2 sin 0° = 2 × 0 = 0

(iv) Option (C)

(2 tan 30°) / (1 - tan² 30°)

= (2 × (1/√3)) / (1 - (1/√3)²) = (2/√3) / (1 - 1/3) = (2/√3) / (2/3) = (2/√3) × (3/2) = 3/√3 = √3

= tan 60°

3. If tan(A+B) = √3 and tan(A-B) = 1/√3; 0° < A+B ≤ 90°; A > B, find A and B.

Sol. tan(A+B) = √3  => A+B = 60°  ...(1)

tan(A-B) = 1/√3 => A-B = 30°  ...(2)

Adding (1) and (2),

2A = 90° => A = 45°

Then from (1), 45° + B = 60° => B = 15°

4. State whether the following are true or false. Justify your answer.

(i) sin(A+B) = sinA + sinB

(ii) The value of sinθ increases as θ increases.

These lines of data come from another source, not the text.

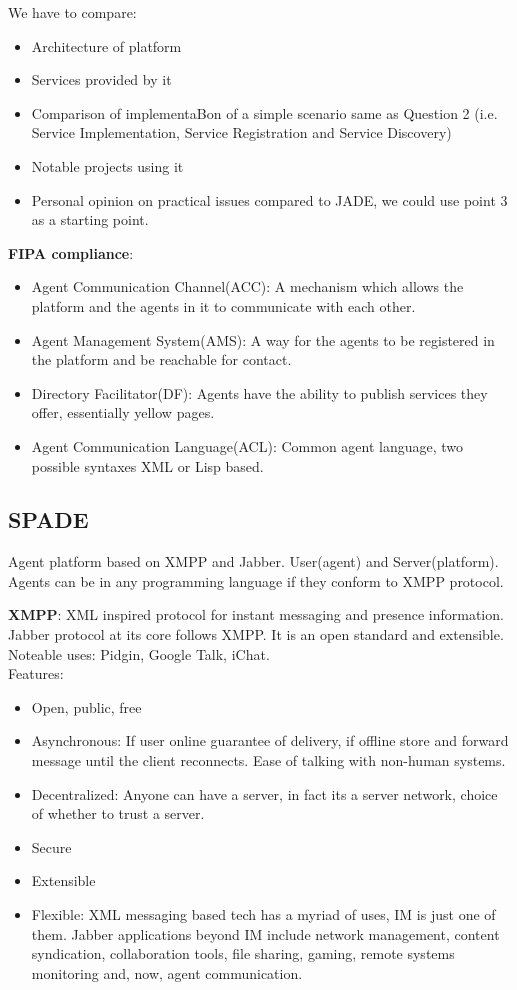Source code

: \documentclass[a4paper, 11pt]{article}
\begin{document}
We have to compare:
\begin{itemize}
	\item Architecture of platform
	\item Services provided by it
	\item Comparison of implementaBon of a simple scenario	same as	Question 2 (i.e.	Service Implementation,	Service	Registration and Service Discovery)
	\item Notable projects using it
	\item Personal opinion on practical issues compared to JADE, we could use point 3 as a starting point.
\end{itemize}

\textbf{FIPA compliance}: 
\begin{itemize}
	\item Agent Communication Channel(ACC): A mechanism which allows the platform and the agents in it to communicate with each other.
	\item Agent Management System(AMS): A way for the agents to be registered in the platform and be reachable for contact.
	\item Directory Facilitator(DF): Agents have the ability to publish services they offer, essentially yellow pages.
	\item Agent Communication Language(ACL): Common agent language, two possible syntaxes XML or Lisp based.
\end{itemize}

\subsection{SPADE}

Agent platform based on XMPP and Jabber. User(agent) and Server(platform). Agents can be in any programming language if they conform to XMPP protocol.

\textbf{XMPP}: XML inspired protocol for instant messaging and presence information. Jabber protocol at its core follows XMPP. It is an open standard and extensible. Noteable uses: Pidgin, Google Talk, iChat. \\
Features: \\
\begin{itemize}
	\item Open, public, free
	\item Asynchronous: If user online guarantee of delivery, if offline store and forward message until the client reconnects. Ease of talking with non-human systems.
	\item Decentralized: Anyone can have a server, in fact its a server network, choice of whether to trust a server.
	\item Secure
	\item Extensible
	\item Flexible: XML messaging based tech has a myriad of uses, IM is just one of them. Jabber applications beyond IM include network management, content syndication, collaboration tools, file sharing, gaming, remote systems monitoring and, now, agent communication.
\end{itemize}
\end{document}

(iii) The value of cosθ increases as θ increases.

(iv) sinθ = cosθ for all values of θ.

(v) cotA is not defined for A = 0°.

Sol.

(i) False

When A = 60°, B = 30°

LHS = sin(A+B) = sin(60° + 30°) = sin90° = 1

RHS = sinA + sinB = sin60° + sin30° = √3/2 + 1/2 ≠ 1

i.e., LHS ≠ RHS

(ii) True

Note that sin0° = 0, sin30° = 1/2 = 0.5,

sin45° = 1/√2 = 0.7 (approx.),

sin60° = √3/2 = 0.87 (approx.)

and sin90° = 1

i.e., value of sinθ increases as θ increases from 0° to 90°.

(iii) False

Note that cos0° = 1,

cos30° = √3/2 = 0.87 (approx.)

cos45° = 1/√2 = 0.7 (approx.),

cos60° = 1/2 = 0.5 and cos90° = 0

i.e., value of cosθ decreases as θ increases from 0° to 90°.

(iv) False, it is true for only θ = 45°.

(v) True, cotA = 1/0 = not defined.

5.0Benefits of Class 10 Maths Chapter 8 Introduction to Trigonometry

• Strengthens application of trigonometric ratios in varied problems.
• Enhances logical reasoning through systematic use of trigonometric ratios.
• Develops time-management skills by solving problems efficiently under exam conditions.
• Prepares students for real-life applications like measuring heights and distances.
• Improves visualization skills for geometric figures and triangles.